• [TASK TO CARRY OUT] Please copy the records below word for word, leaving out the pictures.

• [DATA SUPPLIED]
──────

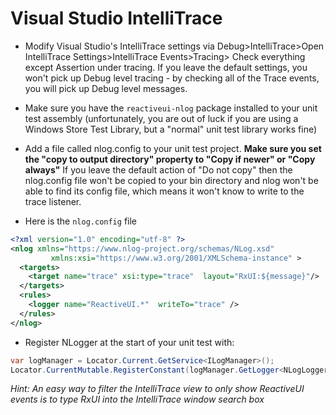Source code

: # Visual Studio IntelliTrace

* Modify Visual Studio's IntelliTrace settings via Debug>IntelliTrace>Open
   IntelliTrace Settings>IntelliTrace Events>Tracing> Check everything except
   Assertion under tracing.  If you leave the default settings, you won't pick
   up Debug level tracing - by checking all of the Trace events, you will pick
   up Debug level messages.

* Make sure you have the `reactiveui-nlog` package installed to your unit test
   assembly (unfortunately, you are out of luck if you are using a Windows
   Store Test Library, but a "normal" unit test library works fine)

* Add a file called nlog.config to your unit test project.  __Make sure you
   set the "copy to output directory" property to "Copy if newer" or "Copy
   always"__  If you leave the default action of "Do not copy" then the
   nlog.config file won't be copied to your bin directory and nlog won't be
   able to find its config file, which means it won't know to write to the
   trace listener.

* Here is the `nlog.config` file

```xml
<?xml version="1.0" encoding="utf-8" ?>
<nlog xmlns="https://www.nlog-project.org/schemas/NLog.xsd"
         xmlns:xsi="https://www.w3.org/2001/XMLSchema-instance" >
  <targets>
    <target name="trace" xsi:type="trace"  layout="RxUI:${message}"/>
  </targets>
  <rules>
    <logger name="ReactiveUI.*"  writeTo="trace" />
  </rules>
</nlog>
```

* Register NLogger at the start of your unit test with:

``` cs
var logManager = Locator.Current.GetService<ILogManager>();
Locator.CurrentMutable.RegisterConstant(logManager.GetLogger<NLogLogger>(),typeof(IFullLogger));   
```

*Hint: An easy way to filter the IntelliTrace view to only show ReactiveUI
events is to type RxUI into the IntelliTrace window search box*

──────

• [RESULT OF THIS TASK]
Source code

: # Visual Studio IntelliTrace

* Modify Visual Studio's IntelliTrace settings via Debug>IntelliTrace>Open
   IntelliTrace Settings>IntelliTrace Events>Tracing> Check everything except
   Assertion under tracing.  If you leave the default settings, you won't pick
   up Debug level tracing - by checking all of the Trace events, you will pick
   up Debug level messages.

* Make sure you have the `reactiveui-nlog` package installed to your unit test
   assembly (unfortunately, you are out of luck if you are using a Windows
   Store Test Library, but a "normal" unit test library works fine)

* Add a file called nlog.config to your unit test project.  __Make sure you
   set the "copy to output directory" property to "Copy if newer" or "Copy
   always"__  If you leave the default action of "Do not copy" then the
   nlog.config file won't be copied to your bin directory and nlog won't be
   able to find its config file, which means it won't know to write to the
   trace listener.

* Here is the `nlog.config` file

```xml
<?xml version="1.0" encoding="utf-8" ?>
<nlog xmlns="https://www.nlog-project.org/schemas/NLog.xsd"
         xmlns:xsi="https://www.w3.org/2001/XMLSchema-instance" >
  <targets>
    <target name="trace" xsi:type="trace"  layout="RxUI:${message}"/>
  </targets>
  <rules>
    <logger name="ReactiveUI.*"  writeTo="trace" />
  </rules>
</nlog>
```

* Register NLogger at the start of your unit test with:

``` cs
var logManager = Locator.Current.GetService<ILogManager>();
Locator.CurrentMutable.RegisterConstant(logManager.GetLogger<NLogLogger>(),typeof(IFullLogger));   
```

*Hint: An easy way to filter the IntelliTrace view to only show ReactiveUI
events is to type RxUI into the IntelliTrace window search box*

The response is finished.